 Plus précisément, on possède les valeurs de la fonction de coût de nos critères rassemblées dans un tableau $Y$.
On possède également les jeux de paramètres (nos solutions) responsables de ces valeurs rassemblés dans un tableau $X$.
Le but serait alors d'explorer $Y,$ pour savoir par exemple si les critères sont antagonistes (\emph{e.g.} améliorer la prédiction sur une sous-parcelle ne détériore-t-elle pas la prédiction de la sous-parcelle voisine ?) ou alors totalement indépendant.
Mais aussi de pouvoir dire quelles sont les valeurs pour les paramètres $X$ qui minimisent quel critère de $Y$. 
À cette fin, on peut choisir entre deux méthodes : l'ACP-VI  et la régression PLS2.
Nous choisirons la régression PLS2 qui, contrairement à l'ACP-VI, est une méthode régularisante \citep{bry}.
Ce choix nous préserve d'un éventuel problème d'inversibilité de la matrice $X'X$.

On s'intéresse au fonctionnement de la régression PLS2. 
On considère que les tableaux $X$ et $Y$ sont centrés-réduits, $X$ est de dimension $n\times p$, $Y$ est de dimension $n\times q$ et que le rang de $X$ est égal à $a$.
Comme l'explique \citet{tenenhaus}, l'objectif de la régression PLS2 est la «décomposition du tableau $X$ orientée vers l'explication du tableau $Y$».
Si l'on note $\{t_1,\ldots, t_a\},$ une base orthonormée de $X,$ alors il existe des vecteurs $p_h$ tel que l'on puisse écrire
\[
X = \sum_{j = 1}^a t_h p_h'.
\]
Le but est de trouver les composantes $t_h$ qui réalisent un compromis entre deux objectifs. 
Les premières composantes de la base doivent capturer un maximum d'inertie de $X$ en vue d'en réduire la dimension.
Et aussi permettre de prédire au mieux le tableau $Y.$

+--

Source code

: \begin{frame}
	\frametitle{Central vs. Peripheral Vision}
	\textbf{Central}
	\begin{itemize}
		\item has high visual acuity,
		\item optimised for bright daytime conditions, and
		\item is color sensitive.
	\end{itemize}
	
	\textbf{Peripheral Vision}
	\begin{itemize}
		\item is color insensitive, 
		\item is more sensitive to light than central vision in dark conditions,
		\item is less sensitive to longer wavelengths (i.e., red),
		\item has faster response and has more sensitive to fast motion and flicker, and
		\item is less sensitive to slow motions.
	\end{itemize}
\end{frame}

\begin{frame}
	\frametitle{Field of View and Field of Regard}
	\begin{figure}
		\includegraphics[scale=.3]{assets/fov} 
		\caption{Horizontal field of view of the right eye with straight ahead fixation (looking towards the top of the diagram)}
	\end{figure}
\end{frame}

+--

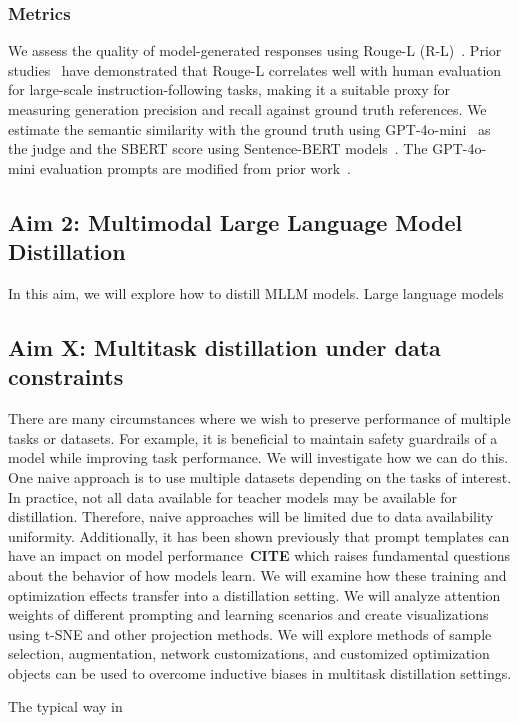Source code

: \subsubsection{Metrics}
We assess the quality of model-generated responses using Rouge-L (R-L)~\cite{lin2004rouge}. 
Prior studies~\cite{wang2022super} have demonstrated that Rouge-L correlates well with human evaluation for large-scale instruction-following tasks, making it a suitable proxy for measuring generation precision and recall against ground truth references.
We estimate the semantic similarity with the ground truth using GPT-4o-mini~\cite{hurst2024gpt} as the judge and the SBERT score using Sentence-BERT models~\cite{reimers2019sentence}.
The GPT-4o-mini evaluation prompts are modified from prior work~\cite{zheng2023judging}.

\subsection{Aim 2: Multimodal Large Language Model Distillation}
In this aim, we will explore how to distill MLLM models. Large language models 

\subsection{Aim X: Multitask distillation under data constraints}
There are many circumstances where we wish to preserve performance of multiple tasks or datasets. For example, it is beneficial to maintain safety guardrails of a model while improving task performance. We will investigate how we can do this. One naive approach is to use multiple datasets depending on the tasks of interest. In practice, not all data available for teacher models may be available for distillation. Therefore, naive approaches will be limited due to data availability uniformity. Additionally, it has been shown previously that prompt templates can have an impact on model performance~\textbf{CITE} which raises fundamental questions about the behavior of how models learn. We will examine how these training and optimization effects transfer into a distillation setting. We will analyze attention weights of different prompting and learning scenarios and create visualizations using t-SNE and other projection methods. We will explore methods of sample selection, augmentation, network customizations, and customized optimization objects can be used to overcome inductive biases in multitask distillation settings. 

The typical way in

+--

» **What needs to be done**
Using the material, count the lines where the word "possède" appears. Give the number by itself.

» **Output of the exercise**
2